Saturday, 29 November 2014

Let us clean our Neighborhood

So everyone is taking up the cleanliness drive these days – from celebrities to politicians to sports personalities and even corporate houses. That’s a good initiative. But is it okay to take a drive for 1 day and leave it at that? I was going through some celebrity photos of their cleanliness drive and the only dominant element in their large bins of garbage were dried leaves!!! Now the question is  - do you just see dried leaves on the streets?? I see a whole lot of things – old clothes, stale food, wrappers, vegetable peels, scrap metal, dead rats and just about everything. Definitely much more than just dried leaves.

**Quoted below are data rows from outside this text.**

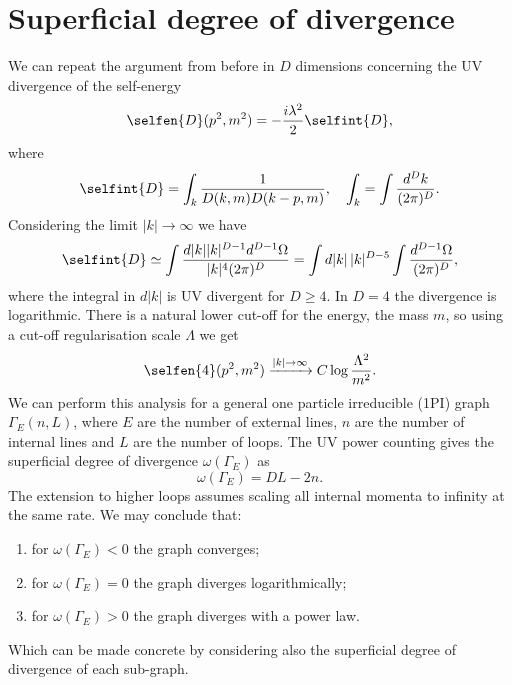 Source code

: \section{Superficial degree of divergence}
We can repeat the argument from before in $D$ dimensions concerning the UV divergence of the self-energy 
\begin{equation}
\label{eq: definition of the UV divergence of the self-energy}
    \selfen{D}(p^2,m^2) = -\frac{i\lambda^2}{2}\selfint{D},
\end{equation}
where
\begin{equation}
    \selfint{D} = \int_k \frac{1}{D(k,m)D(k - p,m)},\quad \int_k = \int\frac{d^Dk}{(2\pi)^D}.
\end{equation}
Considering the limit $|k| \to \infty$ we have
\begin{equation}
    \selfint{D} \simeq \int \frac{d|k||k|^{D-1}d^{D-1}\Omega}{|k|^4(2\pi)^D} = \int d|k|\,|k|^{D - 5}\int \frac{d^{D-1}\Omega}{(2\pi)^D},
\end{equation}
where the integral in $d|k|$ is UV divergent for $D \ge 4$. In $D = 4$ the divergence is logarithmic. There is a natural lower cut-off for the energy, the mass $m$, so using a cut-off regularisation scale $\Lambda$ we get
\begin{equation}
    \selfen{4}(p^2,m^2) \xrightarrow{|k| \to \infty} C\log{\frac{\Lambda^2}{m^2}}.
\end{equation}
We can perform this analysis for a general one particle irreducible (1PI) graph $\Gamma_E(n,L)$, where $E$ are the number of external lines, $n$ are the number of internal lines and $L$ are the number of loops. The UV power counting gives the superficial degree of divergence $\omega(\Gamma_E)$ as 
\begin{equation}
\label{eq: superficial degree of divergence}
    \omega(\Gamma_E) = DL - 2n.
\end{equation}
The extension to higher loops assumes scaling all internal momenta to infinity at the same rate. We may conclude that:
\begin{enumerate}
    \item for $\omega(\Gamma_E) < 0$ the graph converges;
    \item for $\omega(\Gamma_E) = 0$ the graph diverges logarithmically;
    \item for $\omega(\Gamma_E) > 0$ the graph diverges with a power law.
\end{enumerate}
Which can be made concrete by considering also the superficial degree of divergence of each sub-graph.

Our apartment community had taken a cleanliness drive in our neighborhood in Bangalore once to free our streets (the then pot holed roads) of nails and metal parts. Many of our residents had participated in the drive and there was an incredible amount of metal junk collected from a stretch of 2 km road! Think about all the cars that have been plying on the busy road. We went up against the odds and started this drive early morning on a weekend so that commuters didn’t have a problem. We could do that because we stood up. The corporation, municipality turns deaf and blind in these situations. But should we stop at just that? Isn’t it our responsibility too to take up the responsibility of cleaning up. We don’t have a problem in cleaning our own house, terrace or balcony. We only use the roads – then why can’t we help in cleaning them?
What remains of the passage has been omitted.